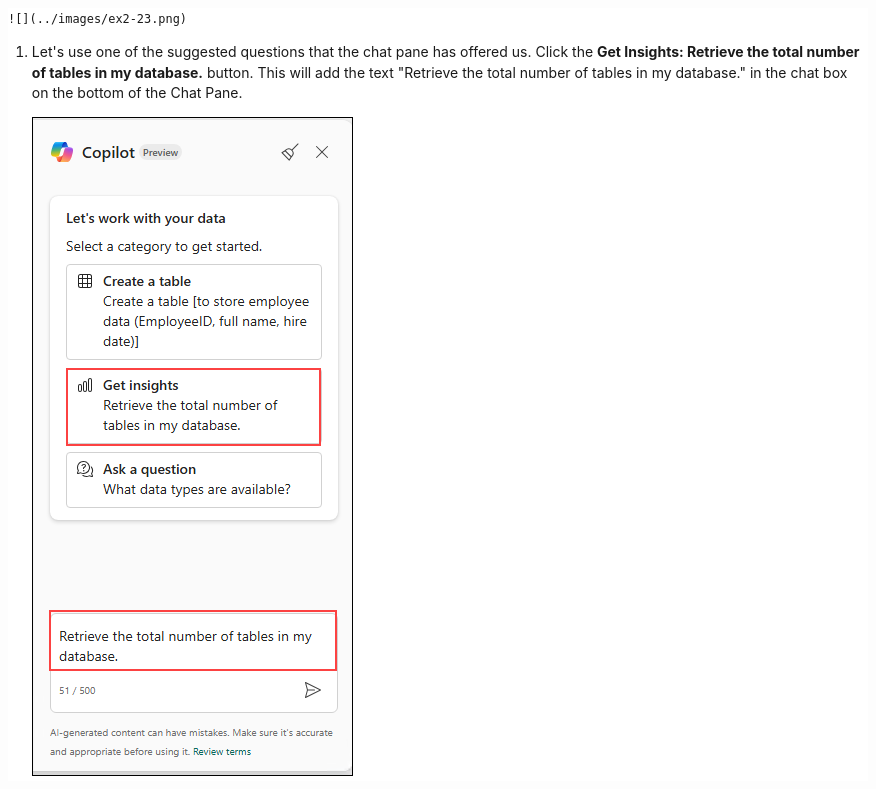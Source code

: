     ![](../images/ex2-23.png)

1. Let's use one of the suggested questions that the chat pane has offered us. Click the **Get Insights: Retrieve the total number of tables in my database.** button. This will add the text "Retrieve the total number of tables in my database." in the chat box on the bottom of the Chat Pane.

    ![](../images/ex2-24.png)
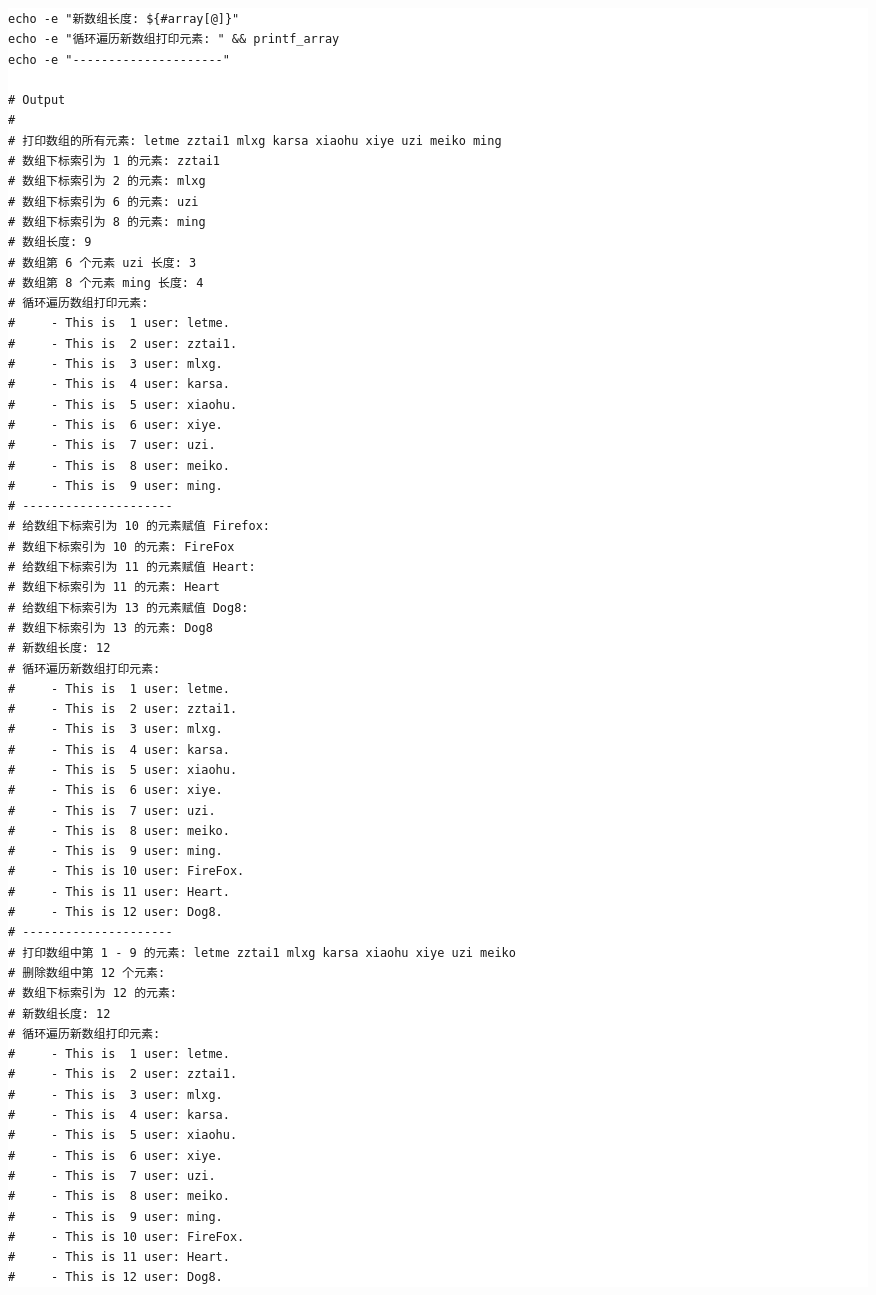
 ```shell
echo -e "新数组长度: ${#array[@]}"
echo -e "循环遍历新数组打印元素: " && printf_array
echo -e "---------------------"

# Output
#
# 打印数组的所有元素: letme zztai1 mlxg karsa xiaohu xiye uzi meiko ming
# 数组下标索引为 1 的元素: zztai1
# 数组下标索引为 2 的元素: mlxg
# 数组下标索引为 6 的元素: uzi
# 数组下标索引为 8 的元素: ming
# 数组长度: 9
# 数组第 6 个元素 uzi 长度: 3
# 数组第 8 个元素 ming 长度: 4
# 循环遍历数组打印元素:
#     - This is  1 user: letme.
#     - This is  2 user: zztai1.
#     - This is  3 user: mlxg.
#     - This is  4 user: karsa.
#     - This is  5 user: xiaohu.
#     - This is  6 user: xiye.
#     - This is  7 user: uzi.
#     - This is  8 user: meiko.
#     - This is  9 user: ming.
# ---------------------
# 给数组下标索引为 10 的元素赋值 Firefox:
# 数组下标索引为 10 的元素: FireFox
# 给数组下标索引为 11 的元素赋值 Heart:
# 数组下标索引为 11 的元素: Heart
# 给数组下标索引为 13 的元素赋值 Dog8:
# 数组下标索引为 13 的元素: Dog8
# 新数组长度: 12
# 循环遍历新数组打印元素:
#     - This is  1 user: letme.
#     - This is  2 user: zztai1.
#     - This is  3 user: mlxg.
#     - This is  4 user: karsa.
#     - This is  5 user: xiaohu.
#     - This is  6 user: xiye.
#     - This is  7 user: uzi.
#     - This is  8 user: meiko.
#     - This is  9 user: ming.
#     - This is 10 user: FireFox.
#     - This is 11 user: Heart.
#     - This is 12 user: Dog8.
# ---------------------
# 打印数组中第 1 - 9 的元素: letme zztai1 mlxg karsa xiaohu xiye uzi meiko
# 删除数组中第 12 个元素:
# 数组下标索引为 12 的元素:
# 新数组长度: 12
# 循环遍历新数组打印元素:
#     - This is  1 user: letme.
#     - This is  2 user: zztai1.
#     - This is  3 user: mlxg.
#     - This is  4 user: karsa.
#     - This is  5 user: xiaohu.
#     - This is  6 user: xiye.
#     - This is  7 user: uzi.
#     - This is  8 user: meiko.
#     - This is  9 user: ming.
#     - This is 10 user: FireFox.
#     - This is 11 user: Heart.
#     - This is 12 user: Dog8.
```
+ + +
→ **TASK OBJECTIVE**
Give only the number of lines in the entries above that hold the string "echo".

→ **RESULT BELOW**
3